Of those firms who have considered potential diversification, 34% flagged concerns around profitability and return on investment as the main barrier, closely followed by 31% of firms citing experience and skills within the organisation as a barrier.
When asked to consider the top concerns for the next ten years, oil price and market stability remains the biggest concern for 88% of businesses. The political environment is also perceived to be a threat for a significant proportion of firms with 50% specifying Brexit and a further 22% identifying new regulations and/or tax legislation as an issue.
When it comes to operations within the UKCS itself, the survey shows contractor confidence continues to grow, remaining significantly above the long-term average, illustrating that firms continue to exhibit resilience in the face of ongoing uncertainty in the wider national economy. The recovery in the value of production-related activity in the basin is also continuing, with a net balance of 43% of contractors reporting increased value of activity and more than half expecting the value of work to continue to increase.
Martin Findlay, office senior partner and tax partner at KPMG in Aberdeen, said: “Despite continuing uncertainty in the wider Scottish and UK economies, and the impact of climate change on investment priorities for providers of capital, the latest survey paints a positive picture for the oil and gas sector with growing confidence levels driven by a deep sense of resilience and an increasing focus on innovation.
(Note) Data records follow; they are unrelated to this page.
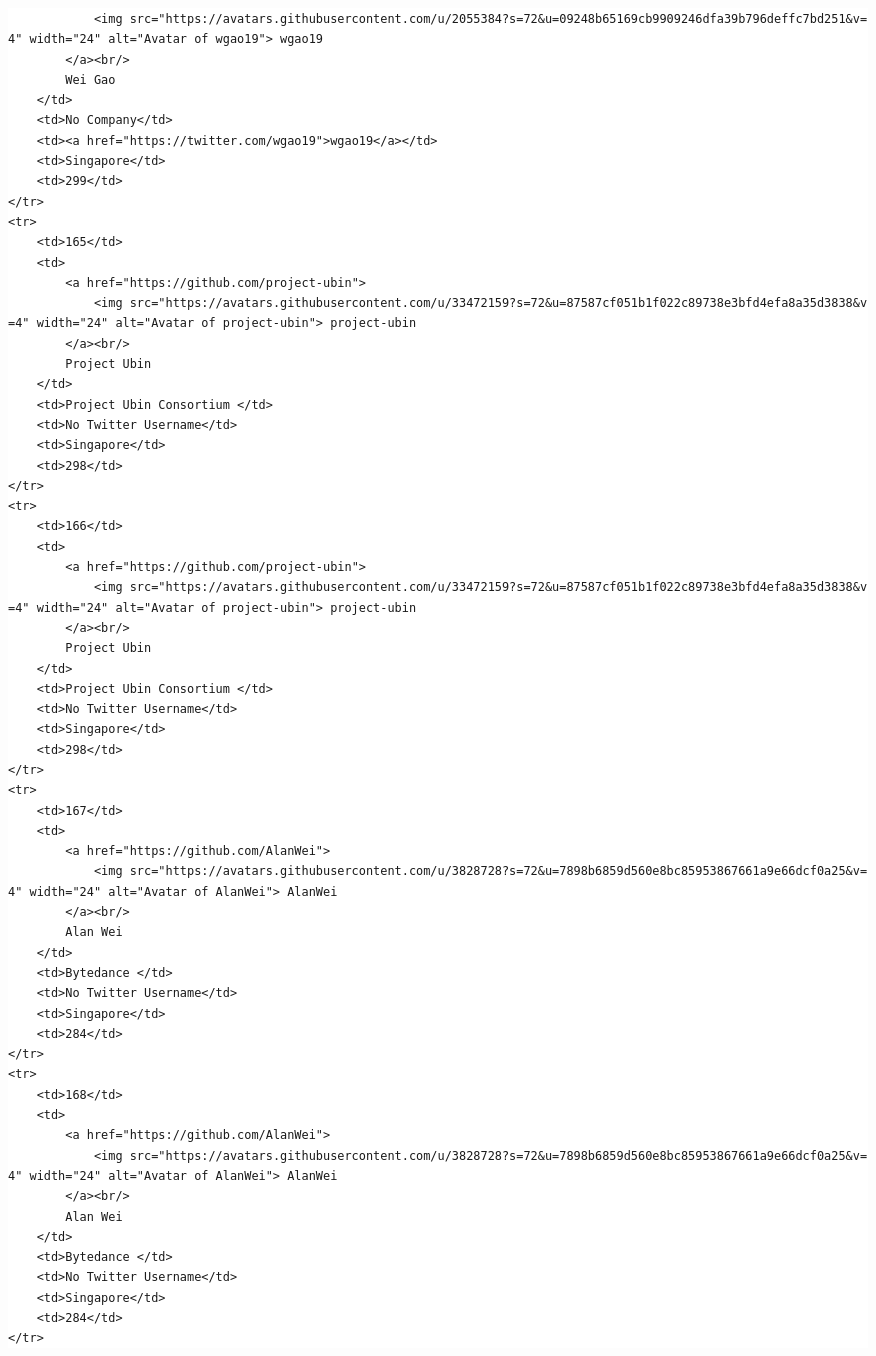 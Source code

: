 				<img src="https://avatars.githubusercontent.com/u/2055384?s=72&u=09248b65169cb9909246dfa39b796deffc7bd251&v=4" width="24" alt="Avatar of wgao19"> wgao19
			</a><br/>
			Wei Gao
		</td>
		<td>No Company</td>
		<td><a href="https://twitter.com/wgao19">wgao19</a></td>
		<td>Singapore</td>
		<td>299</td>
	</tr>
	<tr>
		<td>165</td>
		<td>
			<a href="https://github.com/project-ubin">
				<img src="https://avatars.githubusercontent.com/u/33472159?s=72&u=87587cf051b1f022c89738e3bfd4efa8a35d3838&v=4" width="24" alt="Avatar of project-ubin"> project-ubin
			</a><br/>
			Project Ubin
		</td>
		<td>Project Ubin Consortium </td>
		<td>No Twitter Username</td>
		<td>Singapore</td>
		<td>298</td>
	</tr>
	<tr>
		<td>166</td>
		<td>
			<a href="https://github.com/project-ubin">
				<img src="https://avatars.githubusercontent.com/u/33472159?s=72&u=87587cf051b1f022c89738e3bfd4efa8a35d3838&v=4" width="24" alt="Avatar of project-ubin"> project-ubin
			</a><br/>
			Project Ubin
		</td>
		<td>Project Ubin Consortium </td>
		<td>No Twitter Username</td>
		<td>Singapore</td>
		<td>298</td>
	</tr>
	<tr>
		<td>167</td>
		<td>
			<a href="https://github.com/AlanWei">
				<img src="https://avatars.githubusercontent.com/u/3828728?s=72&u=7898b6859d560e8bc85953867661a9e66dcf0a25&v=4" width="24" alt="Avatar of AlanWei"> AlanWei
			</a><br/>
			Alan Wei
		</td>
		<td>Bytedance </td>
		<td>No Twitter Username</td>
		<td>Singapore</td>
		<td>284</td>
	</tr>
	<tr>
		<td>168</td>
		<td>
			<a href="https://github.com/AlanWei">
				<img src="https://avatars.githubusercontent.com/u/3828728?s=72&u=7898b6859d560e8bc85953867661a9e66dcf0a25&v=4" width="24" alt="Avatar of AlanWei"> AlanWei
			</a><br/>
			Alan Wei
		</td>
		<td>Bytedance </td>
		<td>No Twitter Username</td>
		<td>Singapore</td>
		<td>284</td>
	</tr>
“Alongside rising confidence levels, production activity seems to be growing, with 43% of contractors reporting an increase – up from 28% 12 months ago. However, it’s clear that the downturn which hit the industry just a few years ago remains a risk factor, with 88% of respondents telling us the oil price and market stability is their biggest business concern.
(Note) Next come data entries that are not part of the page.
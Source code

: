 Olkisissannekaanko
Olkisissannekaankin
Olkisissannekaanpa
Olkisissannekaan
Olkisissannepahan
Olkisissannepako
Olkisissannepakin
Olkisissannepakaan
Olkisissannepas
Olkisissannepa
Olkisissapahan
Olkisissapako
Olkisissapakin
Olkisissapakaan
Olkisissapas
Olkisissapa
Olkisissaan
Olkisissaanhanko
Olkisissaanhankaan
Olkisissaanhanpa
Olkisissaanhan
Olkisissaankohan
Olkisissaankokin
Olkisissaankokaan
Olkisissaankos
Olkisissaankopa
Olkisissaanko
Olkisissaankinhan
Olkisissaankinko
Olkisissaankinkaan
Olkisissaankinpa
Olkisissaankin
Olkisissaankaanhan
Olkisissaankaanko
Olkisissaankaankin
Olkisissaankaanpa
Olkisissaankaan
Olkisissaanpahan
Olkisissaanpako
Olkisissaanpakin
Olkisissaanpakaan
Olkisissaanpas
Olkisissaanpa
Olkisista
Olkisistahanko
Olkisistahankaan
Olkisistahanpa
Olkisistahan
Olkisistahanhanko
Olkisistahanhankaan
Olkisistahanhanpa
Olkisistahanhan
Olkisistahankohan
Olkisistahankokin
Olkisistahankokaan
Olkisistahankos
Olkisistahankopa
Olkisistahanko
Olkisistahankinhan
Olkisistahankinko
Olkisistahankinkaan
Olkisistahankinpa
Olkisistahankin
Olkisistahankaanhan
“Scotland’s oil and gas sector remains a key growth driver and a vital economic powerhouse for the country but with new challenges on the horizon, the industry is going through a period of transition rather than decline. We may not return to the periods of high growth witnessed in the oil and gas pre-downturn but the survey suggests the sector is resilient, confident and prepared for long-term, sustainable success.”
Shane Taylor, research and policy manager at Aberdeen & Grampian Chamber of Commerce, said: “It’s clear that the energy mix in the future will be far more diverse and for our existing supply chain there’s huge opportunity to be seized from diversifying into new markets and sectors proactively. Businesses continue to cite profitability and talent as some of the key barriers which prevent them from considering further work outside of the industry, with these challenges raised by around a third of our respondents respectively.
“Given that talent attraction is constraining the industry’s ability not just to grow in the now but to diversify in the future, it makes it all the more important that the industry engages with key initiatives such as Roadmap 2035 to upskill current workers and attract the diverse workforce the industry will need to succeed in the coming decades.
“Fundamentally, few of the major challenges facing firms in the sector are likely to be solved overnight. What is clear is that some of the big issues, particularly talent attraction and the energy transition, will benefit from a collaborative approach to showcase where the industry is actively taking action. Around 50% of firms indicated that they have strategies in place which outline targets to reduce their emissions or explore low carbon solutions. Proactively pursuing these strategies, and demonstrating real success, will be key in engaging the talent the industry needs to continue to contribute to the UK’s energy security for decades to come.”